- [What you should do]
Word for word, copy the records that follow.

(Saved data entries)
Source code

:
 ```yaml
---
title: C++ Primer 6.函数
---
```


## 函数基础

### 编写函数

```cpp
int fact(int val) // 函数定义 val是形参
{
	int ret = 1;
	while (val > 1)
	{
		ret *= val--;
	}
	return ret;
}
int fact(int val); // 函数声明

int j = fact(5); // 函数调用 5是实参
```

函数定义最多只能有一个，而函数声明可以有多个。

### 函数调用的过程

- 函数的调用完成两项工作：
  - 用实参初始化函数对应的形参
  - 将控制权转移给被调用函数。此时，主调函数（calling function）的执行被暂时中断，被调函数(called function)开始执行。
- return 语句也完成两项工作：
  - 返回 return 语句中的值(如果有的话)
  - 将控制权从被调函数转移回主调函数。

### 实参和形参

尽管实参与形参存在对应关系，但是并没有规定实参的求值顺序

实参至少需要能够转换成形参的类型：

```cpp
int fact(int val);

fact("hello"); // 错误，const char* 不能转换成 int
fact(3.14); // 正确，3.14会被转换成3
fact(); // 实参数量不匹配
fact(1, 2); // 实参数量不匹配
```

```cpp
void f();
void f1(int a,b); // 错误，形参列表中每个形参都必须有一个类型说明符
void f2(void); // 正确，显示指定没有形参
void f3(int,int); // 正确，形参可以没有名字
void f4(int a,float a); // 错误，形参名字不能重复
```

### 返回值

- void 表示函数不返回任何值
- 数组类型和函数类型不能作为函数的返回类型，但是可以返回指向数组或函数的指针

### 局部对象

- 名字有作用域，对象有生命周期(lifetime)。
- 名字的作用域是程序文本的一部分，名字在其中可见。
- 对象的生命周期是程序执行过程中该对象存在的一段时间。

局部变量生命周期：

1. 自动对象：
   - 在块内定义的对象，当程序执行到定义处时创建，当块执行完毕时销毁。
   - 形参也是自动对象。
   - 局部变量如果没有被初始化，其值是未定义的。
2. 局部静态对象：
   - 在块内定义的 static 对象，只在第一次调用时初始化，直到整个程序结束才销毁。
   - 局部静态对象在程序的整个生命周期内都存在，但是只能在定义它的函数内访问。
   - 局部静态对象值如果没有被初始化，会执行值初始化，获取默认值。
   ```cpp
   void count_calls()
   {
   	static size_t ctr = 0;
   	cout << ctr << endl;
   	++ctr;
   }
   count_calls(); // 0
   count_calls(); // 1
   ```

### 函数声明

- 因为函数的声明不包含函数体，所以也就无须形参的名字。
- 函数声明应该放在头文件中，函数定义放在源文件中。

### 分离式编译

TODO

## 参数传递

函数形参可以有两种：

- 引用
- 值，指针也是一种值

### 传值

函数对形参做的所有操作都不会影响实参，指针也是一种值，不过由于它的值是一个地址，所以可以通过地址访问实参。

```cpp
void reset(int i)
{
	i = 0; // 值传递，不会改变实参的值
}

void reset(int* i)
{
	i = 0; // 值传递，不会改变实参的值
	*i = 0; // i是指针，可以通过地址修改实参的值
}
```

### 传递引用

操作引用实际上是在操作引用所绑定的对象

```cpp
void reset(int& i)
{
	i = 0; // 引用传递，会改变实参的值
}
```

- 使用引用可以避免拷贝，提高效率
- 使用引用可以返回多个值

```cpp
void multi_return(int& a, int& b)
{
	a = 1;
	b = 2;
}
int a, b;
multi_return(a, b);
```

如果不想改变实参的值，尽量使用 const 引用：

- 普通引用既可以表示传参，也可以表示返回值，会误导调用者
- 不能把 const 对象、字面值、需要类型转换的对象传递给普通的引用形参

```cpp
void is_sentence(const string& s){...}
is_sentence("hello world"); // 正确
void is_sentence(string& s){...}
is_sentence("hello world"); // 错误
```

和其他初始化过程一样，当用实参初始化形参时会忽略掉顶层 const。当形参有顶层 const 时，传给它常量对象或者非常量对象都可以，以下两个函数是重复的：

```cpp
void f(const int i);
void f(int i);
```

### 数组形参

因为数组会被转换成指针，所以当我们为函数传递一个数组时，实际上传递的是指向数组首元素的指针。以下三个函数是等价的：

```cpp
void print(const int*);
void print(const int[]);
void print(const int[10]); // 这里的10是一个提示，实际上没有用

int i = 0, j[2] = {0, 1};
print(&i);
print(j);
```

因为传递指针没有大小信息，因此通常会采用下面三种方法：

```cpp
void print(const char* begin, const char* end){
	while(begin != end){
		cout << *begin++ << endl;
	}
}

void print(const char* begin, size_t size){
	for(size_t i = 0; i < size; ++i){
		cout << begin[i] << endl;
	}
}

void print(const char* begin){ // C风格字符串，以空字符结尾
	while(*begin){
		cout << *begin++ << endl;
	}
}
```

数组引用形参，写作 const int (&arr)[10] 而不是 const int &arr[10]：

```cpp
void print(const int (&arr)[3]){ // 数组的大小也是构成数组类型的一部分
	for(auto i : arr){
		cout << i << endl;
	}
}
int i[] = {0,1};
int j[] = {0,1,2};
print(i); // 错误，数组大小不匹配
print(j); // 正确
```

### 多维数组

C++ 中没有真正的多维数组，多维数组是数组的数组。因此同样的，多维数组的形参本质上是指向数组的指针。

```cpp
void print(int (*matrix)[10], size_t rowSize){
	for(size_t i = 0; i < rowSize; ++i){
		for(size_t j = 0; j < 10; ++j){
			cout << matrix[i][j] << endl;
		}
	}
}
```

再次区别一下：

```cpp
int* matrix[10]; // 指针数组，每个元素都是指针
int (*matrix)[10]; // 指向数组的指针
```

- [Written solution]
Source code

:
 ```yaml
---
title: C++ Primer 6.函数
---
```


## 函数基础

### 编写函数

```cpp
int fact(int val) // 函数定义 val是形参
{
	int ret = 1;
	while (val > 1)
	{
		ret *= val--;
	}
	return ret;
}
int fact(int val); // 函数声明

int j = fact(5); // 函数调用 5是实参
```

函数定义最多只能有一个，而函数声明可以有多个。

### 函数调用的过程

- 函数的调用完成两项工作：
  - 用实参初始化函数对应的形参
  - 将控制权转移给被调用函数。此时，主调函数（calling function）的执行被暂时中断，被调函数(called function)开始执行。
- return 语句也完成两项工作：
  - 返回 return 语句中的值(如果有的话)
  - 将控制权从被调函数转移回主调函数。

### 实参和形参

尽管实参与形参存在对应关系，但是并没有规定实参的求值顺序

实参至少需要能够转换成形参的类型：

```cpp
int fact(int val);

fact("hello"); // 错误，const char* 不能转换成 int
fact(3.14); // 正确，3.14会被转换成3
fact(); // 实参数量不匹配
fact(1, 2); // 实参数量不匹配
```

```cpp
void f();
void f1(int a,b); // 错误，形参列表中每个形参都必须有一个类型说明符
void f2(void); // 正确，显示指定没有形参
void f3(int,int); // 正确，形参可以没有名字
void f4(int a,float a); // 错误，形参名字不能重复
```

### 返回值

- void 表示函数不返回任何值
- 数组类型和函数类型不能作为函数的返回类型，但是可以返回指向数组或函数的指针

### 局部对象

- 名字有作用域，对象有生命周期(lifetime)。
- 名字的作用域是程序文本的一部分，名字在其中可见。
- 对象的生命周期是程序执行过程中该对象存在的一段时间。

局部变量生命周期：

1. 自动对象：
   - 在块内定义的对象，当程序执行到定义处时创建，当块执行完毕时销毁。
   - 形参也是自动对象。
   - 局部变量如果没有被初始化，其值是未定义的。
2. 局部静态对象：
   - 在块内定义的 static 对象，只在第一次调用时初始化，直到整个程序结束才销毁。
   - 局部静态对象在程序的整个生命周期内都存在，但是只能在定义它的函数内访问。
   - 局部静态对象值如果没有被初始化，会执行值初始化，获取默认值。
   ```cpp
   void count_calls()
   {
   	static size_t ctr = 0;
   	cout << ctr << endl;
   	++ctr;
   }
   count_calls(); // 0
   count_calls(); // 1
   ```

### 函数声明

- 因为函数的声明不包含函数体，所以也就无须形参的名字。
- 函数声明应该放在头文件中，函数定义放在源文件中。

### 分离式编译

TODO

## 参数传递

函数形参可以有两种：

- 引用
- 值，指针也是一种值

### 传值

函数对形参做的所有操作都不会影响实参，指针也是一种值，不过由于它的值是一个地址，所以可以通过地址访问实参。

```cpp
void reset(int i)
{
	i = 0; // 值传递，不会改变实参的值
}

void reset(int* i)
{
	i = 0; // 值传递，不会改变实参的值
	*i = 0; // i是指针，可以通过地址修改实参的值
}
```

### 传递引用

操作引用实际上是在操作引用所绑定的对象

```cpp
void reset(int& i)
{
	i = 0; // 引用传递，会改变实参的值
}
```

- 使用引用可以避免拷贝，提高效率
- 使用引用可以返回多个值

```cpp
void multi_return(int& a, int& b)
{
	a = 1;
	b = 2;
}
int a, b;
multi_return(a, b);
```

如果不想改变实参的值，尽量使用 const 引用：

- 普通引用既可以表示传参，也可以表示返回值，会误导调用者
- 不能把 const 对象、字面值、需要类型转换的对象传递给普通的引用形参

```cpp
void is_sentence(const string& s){...}
is_sentence("hello world"); // 正确
void is_sentence(string& s){...}
is_sentence("hello world"); // 错误
```

和其他初始化过程一样，当用实参初始化形参时会忽略掉顶层 const。当形参有顶层 const 时，传给它常量对象或者非常量对象都可以，以下两个函数是重复的：

```cpp
void f(const int i);
void f(int i);
```

### 数组形参

因为数组会被转换成指针，所以当我们为函数传递一个数组时，实际上传递的是指向数组首元素的指针。以下三个函数是等价的：

```cpp
void print(const int*);
void print(const int[]);
void print(const int[10]); // 这里的10是一个提示，实际上没有用

int i = 0, j[2] = {0, 1};
print(&i);
print(j);
```

因为传递指针没有大小信息，因此通常会采用下面三种方法：

```cpp
void print(const char* begin, const char* end){
	while(begin != end){
		cout << *begin++ << endl;
	}
}

void print(const char* begin, size_t size){
	for(size_t i = 0; i < size; ++i){
		cout << begin[i] << endl;
	}
}

void print(const char* begin){ // C风格字符串，以空字符结尾
	while(*begin){
		cout << *begin++ << endl;
	}
}
```

数组引用形参，写作 const int (&arr)[10] 而不是 const int &arr[10]：

```cpp
void print(const int (&arr)[3]){ // 数组的大小也是构成数组类型的一部分
	for(auto i : arr){
		cout << i << endl;
	}
}
int i[] = {0,1};
int j[] = {0,1,2};
print(i); // 错误，数组大小不匹配
print(j); // 正确
```

### 多维数组

C++ 中没有真正的多维数组，多维数组是数组的数组。因此同样的，多维数组的形参本质上是指向数组的指针。

```cpp
void print(int (*matrix)[10], size_t rowSize){
	for(size_t i = 0; i < rowSize; ++i){
		for(size_t j = 0; j < 10; ++j){
			cout << matrix[i][j] << endl;
		}
	}
}
```

再次区别一下：

```cpp
int* matrix[10]; // 指针数组，每个元素都是指针
int (*matrix)[10]; // 指向数组的指针
```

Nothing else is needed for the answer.